By Ed Piotrowksi
Due to slow sales and shifting consumer preference toward small SUVs, the subcompact Kia Rio and Mitsubishi Mirage will be discontinued in the US market after the 2023 model year.
Kia Rio, Mitsubishi Mirage to be Discontinued after 2023 Model Year
Rio meets its demise following a production run that lasted more than two decades. The first-generation, which ran from 2001-2005, was unique in that it offered a 4-door station wagon body style called the Rio Cinco. From the second generation onward, Rio sedans and hatchbacks borrowed much of their engineering from the Accent produced by Kia’s corporate partner, Hyundai. Note that Accent was discontinued after model-year 2022.

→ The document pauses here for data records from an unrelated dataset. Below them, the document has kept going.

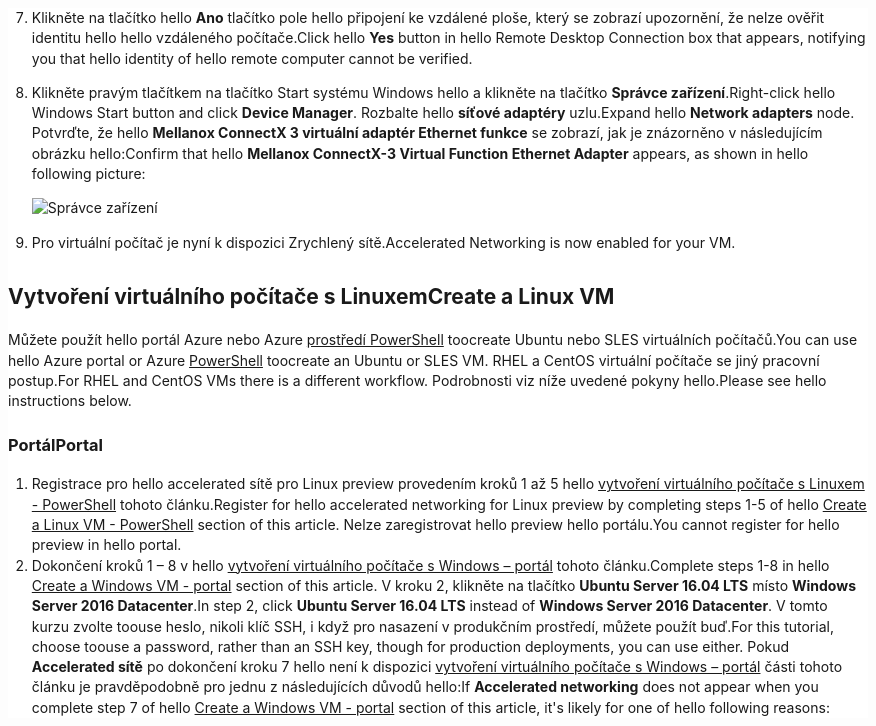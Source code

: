 7. <span data-ttu-id="4a031-196">Klikněte na tlačítko hello **Ano** tlačítko pole hello připojení ke vzdálené ploše, který se zobrazí upozornění, že nelze ověřit identitu hello hello vzdáleného počítače.</span><span class="sxs-lookup"><span data-stu-id="4a031-196">Click hello **Yes** button in hello Remote Desktop Connection box that appears, notifying you that hello identity of hello remote computer cannot be verified.</span></span>
8. <span data-ttu-id="4a031-197">Klikněte pravým tlačítkem na tlačítko Start systému Windows hello a klikněte na tlačítko **Správce zařízení**.</span><span class="sxs-lookup"><span data-stu-id="4a031-197">Right-click hello Windows Start button and click **Device Manager**.</span></span> <span data-ttu-id="4a031-198">Rozbalte hello **síťové adaptéry** uzlu.</span><span class="sxs-lookup"><span data-stu-id="4a031-198">Expand hello **Network adapters** node.</span></span> <span data-ttu-id="4a031-199">Potvrďte, že hello **Mellanox ConnectX 3 virtuální adaptér Ethernet funkce** se zobrazí, jak je znázorněno v následujícím obrázku hello:</span><span class="sxs-lookup"><span data-stu-id="4a031-199">Confirm that hello **Mellanox ConnectX-3 Virtual Function Ethernet Adapter** appears, as shown in hello following picture:</span></span>
   
    ![Správce zařízení](./media/virtual-network-create-vm-accelerated-networking/image2.png)

9. <span data-ttu-id="4a031-201">Pro virtuální počítač je nyní k dispozici Zrychlený sítě.</span><span class="sxs-lookup"><span data-stu-id="4a031-201">Accelerated Networking is now enabled for your VM.</span></span>

## <a name="create-a-linux-vm"></a><span data-ttu-id="4a031-202">Vytvoření virtuálního počítače s Linuxem</span><span class="sxs-lookup"><span data-stu-id="4a031-202">Create a Linux VM</span></span>
<span data-ttu-id="4a031-203">Můžete použít hello portál Azure nebo Azure [prostředí PowerShell](#linux-powershell) toocreate Ubuntu nebo SLES virtuálních počítačů.</span><span class="sxs-lookup"><span data-stu-id="4a031-203">You can use hello Azure portal or Azure [PowerShell](#linux-powershell) toocreate an Ubuntu or SLES VM.</span></span> <span data-ttu-id="4a031-204">RHEL a CentOS virtuální počítače se jiný pracovní postup.</span><span class="sxs-lookup"><span data-stu-id="4a031-204">For RHEL and CentOS VMs there is a different workflow.</span></span>  <span data-ttu-id="4a031-205">Podrobnosti viz níže uvedené pokyny hello.</span><span class="sxs-lookup"><span data-stu-id="4a031-205">Please see hello instructions below.</span></span>

### <span data-ttu-id="4a031-206"><a name="linux-portal"></a>Portál</span><span class="sxs-lookup"><span data-stu-id="4a031-206"><a name="linux-portal"></a>Portal</span></span>
1. <span data-ttu-id="4a031-207">Registrace pro hello accelerated sítě pro Linux preview provedením kroků 1 až 5 hello [vytvoření virtuálního počítače s Linuxem - PowerShell](#linux-powershell) tohoto článku.</span><span class="sxs-lookup"><span data-stu-id="4a031-207">Register for hello accelerated networking for Linux preview by completing steps 1-5 of hello [Create a Linux VM - PowerShell](#linux-powershell) section of this article.</span></span>  <span data-ttu-id="4a031-208">Nelze zaregistrovat hello preview hello portálu.</span><span class="sxs-lookup"><span data-stu-id="4a031-208">You cannot register for hello preview in hello portal.</span></span>
2. <span data-ttu-id="4a031-209">Dokončení kroků 1 – 8 v hello [vytvoření virtuálního počítače s Windows – portál](#windows-portal) tohoto článku.</span><span class="sxs-lookup"><span data-stu-id="4a031-209">Complete steps 1-8 in hello [Create a Windows VM - portal](#windows-portal) section of this article.</span></span> <span data-ttu-id="4a031-210">V kroku 2, klikněte na tlačítko **Ubuntu Server 16.04 LTS** místo **Windows Server 2016 Datacenter**.</span><span class="sxs-lookup"><span data-stu-id="4a031-210">In step 2, click **Ubuntu Server 16.04 LTS** instead of **Windows Server 2016 Datacenter**.</span></span> <span data-ttu-id="4a031-211">V tomto kurzu zvolte toouse heslo, nikoli klíč SSH, i když pro nasazení v produkčním prostředí, můžete použít buď.</span><span class="sxs-lookup"><span data-stu-id="4a031-211">For this tutorial, choose toouse a password, rather than an SSH key, though for production deployments, you can use either.</span></span> <span data-ttu-id="4a031-212">Pokud **Accelerated sítě** po dokončení kroku 7 hello není k dispozici [vytvoření virtuálního počítače s Windows – portál](#windows-portal) části tohoto článku je pravděpodobně pro jednu z následujících důvodů hello:</span><span class="sxs-lookup"><span data-stu-id="4a031-212">If **Accelerated networking** does not appear when you complete step 7 of hello [Create a Windows VM - portal](#windows-portal) section of this article, it's likely for one of hello following reasons:</span></span>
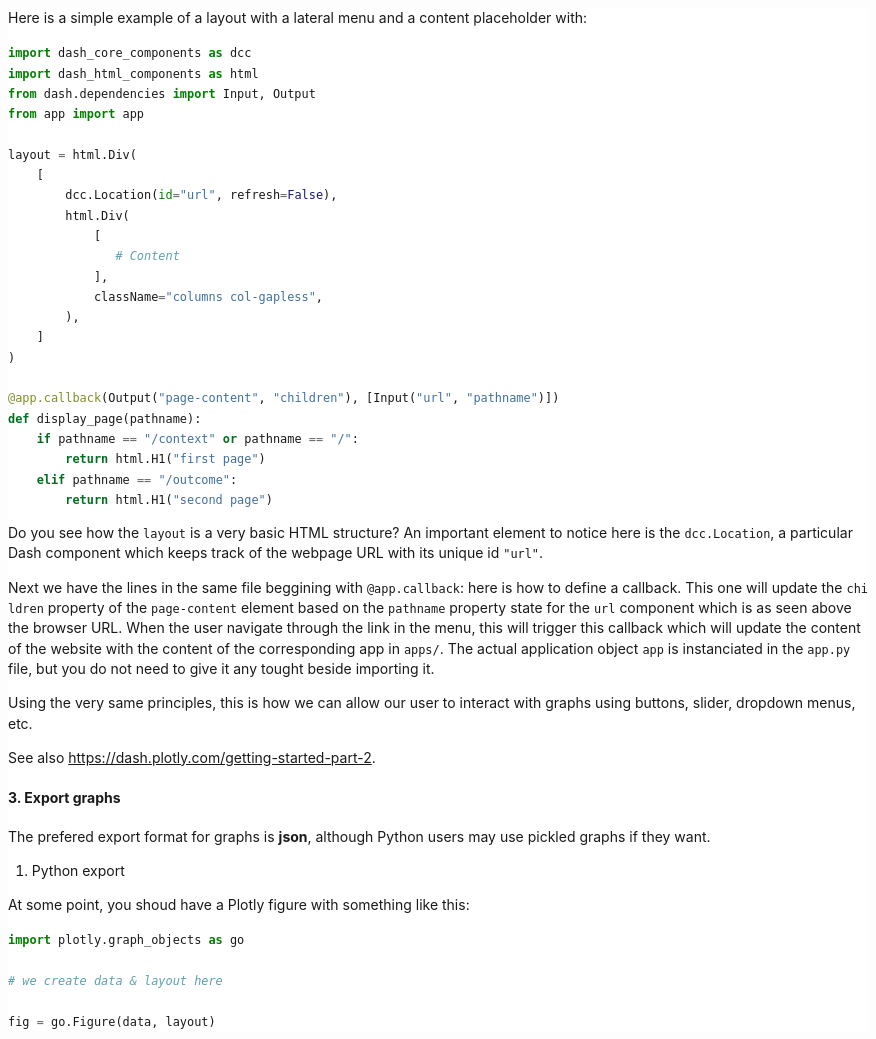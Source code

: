 Here is a simple example of a layout with a lateral menu and a content placeholder with:

```python
import dash_core_components as dcc
import dash_html_components as html
from dash.dependencies import Input, Output
from app import app

layout = html.Div(
    [
        dcc.Location(id="url", refresh=False),
        html.Div(
            [
               # Content
            ],
            className="columns col-gapless",
        ),
    ]
)

@app.callback(Output("page-content", "children"), [Input("url", "pathname")])
def display_page(pathname):
    if pathname == "/context" or pathname == "/":
        return html.H1("first page")
    elif pathname == "/outcome":
        return html.H1("second page")
```

Do you see how the `layout` is a very basic HTML structure?
An important element to notice here is the `dcc.Location`, a particular Dash component which keeps track of the webpage URL with its unique id `"url"`.

Next we have the lines in the same file beggining with `@app.callback`: here is how to define a callback.
This one will update the `children` property of the `page-content` element based on the `pathname` property state for the `url` component which is as seen above the browser URL.
When the user navigate through the link in the menu, this will trigger this callback which will update the content of the website with the content of the corresponding app in `apps/`.
The actual application object `app` is instanciated in the `app.py` file, but you do not need to give it any tought beside importing it.

Using the very same principles, this is how we can allow our user to interact with graphs using buttons, slider, dropdown menus, etc.

See also <https://dash.plotly.com/getting-started-part-2>.

#### 3. Export graphs

The prefered export format for graphs is **json**, although Python users may use pickled graphs if they want.

1.  Python export

At some point, you shoud have a Plotly figure with something like this:

```python
import plotly.graph_objects as go

# we create data & layout here

fig = go.Figure(data, layout)
```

Accent and Rio acquitted themselves well on the road, offering a pleasant, surprisingly quiet ride and decent handling. Per Hyundai and Kia tradition, they also delivered a lot of standard and optional features for the money and an exceptional factory warranty. Despite below-average real-world fuel-economy numbers, they still had enough positive attributes to be regular winners of Consumer Guide’s Best Buy award.
The Mirage’s roots date back to the late 1970s. From the mid-1980s through the mid-1990s, the car was sold by several brands, including Mitsubishi, Dodge, and the former Plymouth and Eagle divisions of Chrysler, now Stellantis. The Mitsubishi Lancer replaced the Mirage in 2002 as the company’s new starting point.
The outgoing Mirage reprised its role as Mitsubishi’s entry-level vehicle in 2012 and was the first mass-market car sold in North America that was manufactured in Thailand. Powered by a tiny 3-cylinder engine, Mirage was very slow and generally looked and felt like the budget ride that it was. The car had its merits, however. In the right hands, it could deliver 50 mpg, which is impressive considering it relied solely on an internal combustion engine—no hybrid assistance. There’s also the brand’s warranty coverage, which is right up there with Hyundai and Kia.
Once new Rio and Mirage supplies dry up, that will likely leave the Nissan Versa as the last remaining new car an American can buy with a starting price of less than $20,000. While Nissan has not announced plans for a 2024 model, a company spokesman told Consumer Guide that the car, “…remains an important part of our product portfolio.”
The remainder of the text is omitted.